Der Entwurf ist nicht in allen Teilen eindeutig und beinhaltet gewisse Widersprüche. § 5 Abs. 3 des
Initiativ-Entwurfs ist zu entnehmen, dass die Auszahlung der Beiträge der öffentlichen Hand durch
die Gemeinde in Form der Subjektfinanzierung erfolge. Die Initiantinnen und Initianten bringen den
Begriff der Subjektfinanzierung mit dieser Formulierung in Zusammenhang mit dem Auszahlen der
Beiträge. Im Verständnis des Regierungsrats wird mit diesem Begriff zum Ausdruck gebracht, dass
die Beiträge in Abhängigkeit zu den bestehenden Betreuungsverhältnissen stehen, das heisst leistungsabhängig sind. Dies im Unterschied zu einer Objektfinanzierung, die oftmals als Defizitdeckung
ausgestaltet ist. Die Subjektfinanzierung umschreibt somit die Beitragsbemessung und nicht die
Auszahlungsmodalitäten. Da sich die Initiative stark an der SPG-Änderung orientiert und die Subjektfinanzierung bereits in der entsprechenden (11.150) Botschaft zur 1. Beratung definiert wurde,
17 von 42
geht der Regierungsrat davon aus, dass die Initiantinnen und Initianten den Begriff im oben beschriebenen Sinne verwendet haben.

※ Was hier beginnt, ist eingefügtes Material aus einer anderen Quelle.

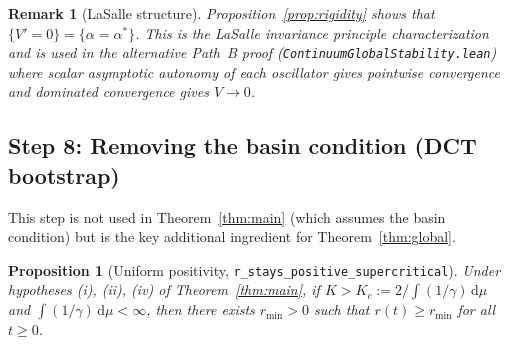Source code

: \documentclass[11pt,a4paper]{article}
\newtheorem{proposition}[theorem]{Proposition}
\newtheorem{remark}[theorem]{Remark}
\theoremstyle{definition}
\begin{document}
\begin{remark}[LaSalle structure]
Proposition~\ref{prop:rigidity} shows that $\{V' = 0\} = \{\alpha = \alpha^*\}$. This is the LaSalle invariance principle characterization and is used in the alternative Path~B proof (\texttt{ContinuumGlobalStability.lean}) where scalar asymptotic autonomy of each oscillator gives pointwise convergence and dominated convergence gives $V \to 0$.
\end{remark}

\subsection{Step 8: Removing the basin condition (DCT bootstrap)}\label{sec:bootstrap}

This step is not used in Theorem~\ref{thm:main} (which assumes the basin condition) but is the key additional ingredient for Theorem~\ref{thm:global}.

\begin{proposition}[Uniform positivity, \texttt{r\_stays\_positive\_supercritical}]\label{prop:rpos}
Under hypotheses (i), (ii), (iv) of Theorem~\ref{thm:main}, if $K > K_c := 2/\int(1/\gamma)\,\mathrm{d}\mu$ and $\int(1/\gamma)\,\mathrm{d}\mu < \infty$, then there exists $r_{\min} > 0$ such that $r(t) \geq r_{\min}$ for all $t \geq 0$.
\end{proposition}
\end{document}
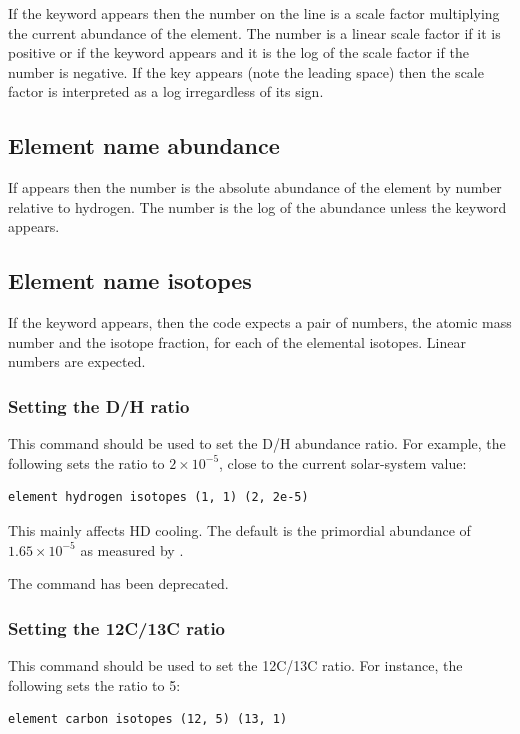 If the keyword  appears
then the number on the line is a scale factor
multiplying the current abundance of the element.
The number is a linear
scale factor if it is positive or if the 
keyword appears and it is
the log of the scale factor if the number is negative.
If the key 
appears (note the leading space) then the scale factor
is interpreted as
a log irregardless of its sign.

\subsection{Element name abundance}

If  appears then the number is
the absolute abundance of the
element by number relative to hydrogen.
The number is the log of the
abundance unless the  keyword appears.

\subsection{Element name isotopes}

If the keyword  appears, then
the code expects a pair of numbers, the atomic mass
number and the isotope fraction, for each of the
elemental isotopes.
Linear numbers are expected.

\subsubsection{Setting the D/H ratio}

This command should be used to set the D/H abundance ratio.
For example, the following sets the ratio to $2\times 10^{-5}$,
close to the current solar-system value:
%
\begin{verbatim}
element hydrogen isotopes (1, 1) (2, 2e-5)
\end{verbatim}

This mainly affects HD cooling.
The default is the primordial abundance of $1.65 \times 10^{-5}$
as measured by \citet{Pettini2001}.

The command  has been deprecated.

\subsubsection{Setting the 12C/13C ratio}

This command should be used to set the 12C/13C ratio.
For instance, the following sets the ratio to 5:
%
\begin{verbatim}
element carbon isotopes (12, 5) (13, 1)
\end{verbatim}
%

In § 5 Abs. 4 des Initiativ-Entwurfs wird der Regierungsrat beauftragt, die Einzelheiten bezüglich der
Finanzierung der familienergänzenden Betreuung zu regeln. Darunter fällt vor allem die Ausgestaltung der Kostenbeteiligung des Kantons. Die Höhe der Kostenbeteiligung ist im Initiativ-Entwurf normiert (§ 5 Abs. 2 lit. b Initiativ-Entwurf). § 7 Abs. 3 beauftragt den Regierungsrat ausserdem, für jede
Betreuungsform Normkosten und Rahmenbedingungen für die Tarifmodelle festzulegen. Unter
Normkosten werden in der Regel die zu erwartenden Vollkosten verstanden. Was unter "Rahmenbedingungen für die Tarifmodelle" zu subsumieren ist, ist nicht eindeutig. Der Regierungsrat geht davon
aus, dass die Festlegung des Sockelbeitrags in seiner Kompetenz liegen wird.
Kantonale Aufgaben
Gemäss § 3 Abs. 1 des Initiativ-Entwurfs berät und unterstützt das zuständige Departement die Gemeinden und stellt für jede Betreuungsform ein Muster-Elternbeitragsreglement zur Verfügung. Weiter soll das zuständige Departement die Oberaufsicht wahrnehmen. Dem Regierungsrat obliegt es,
Qualitätsstandards zu erlassen (§ 3 Abs. 2 Initiativ-Entwurf). Der Regierungsrat beurteilt die Norm als
vollziehbar.
2.4.3 Anpassung geltendes Recht
Wie bereits in Ziffer 1.5.3 ausgeführt ist die familienergänzende Kinderbetreuung bereits im SPG, in
der SPV wie auch im Schulgesetz geregelt.
Gemäss § 39 SPG können die Gemeinden, soweit möglich in Zusammenarbeit mit Privaten und anderen Gemeinden, für eine bedarfsgerechte Bereitstellung von Einrichtungen der familienergänzenden Kinderbetreuung sorgen. Die Gemeinden regeln die Kostenbeteiligung der Benützenden unter
Berücksichtigung sozialer Aspekte. § 51 Abs. 2 SPG sieht eine Mitfinanzierung des Kantons vor. Die
Vorschriften im Schulgesetz betreffen die Tagesschulen. § 7 Abs. 4 sieht vor, dass die Schulträger
über die Einführung von Blockzeiten und von Tagesschulen entscheiden können. Wegen der durch
die Tagesschulen verursachten Mehrkosten können die Schulträger von den Inhabern der elterlichen
Sorge Beiträge verlangen, die höchstens kostendeckend sein dürfen (§ 68a Schulgesetz). Wird die
Initiative vom Volk angenommen, sind diese Bestimmungen obsolet. (Vgl. dazu die Erläuterungen
zur Fremdänderung des Schulgesetzes).
2.4.4 Politische Beurteilung des Regierungsrats
Der Regierungsrat lehnt die erwähnte Volksinitiative mit Verweis auf die Ablehnung der familienergänzenden Kinderbetreuung im Rahmen der Änderung des SPG nach 2. Beratung im Grossen Rat
am 10. Januar 2012 sowie aufgrund der beschriebenen rechtlichen und inhaltlichen Inkonsistenzen
ab. Damals wurden insbesondere Umfang und Tiefe der vorgeschlagenen Detailregelungen in Zweifel gezogen. Diese Kritik führte letztlich zur Ablehnung der Vorlage. Vor diesem Hintergrund erachtet
es der Regierungsrat nicht als zielführend, einen ausformulierten Gesetzesvorschlag zu empfehlen,
der in wesentlichen Teilen neuerlich Detailregelungen vorschlägt, die offensichtlich nicht mehrheitsfähig sind.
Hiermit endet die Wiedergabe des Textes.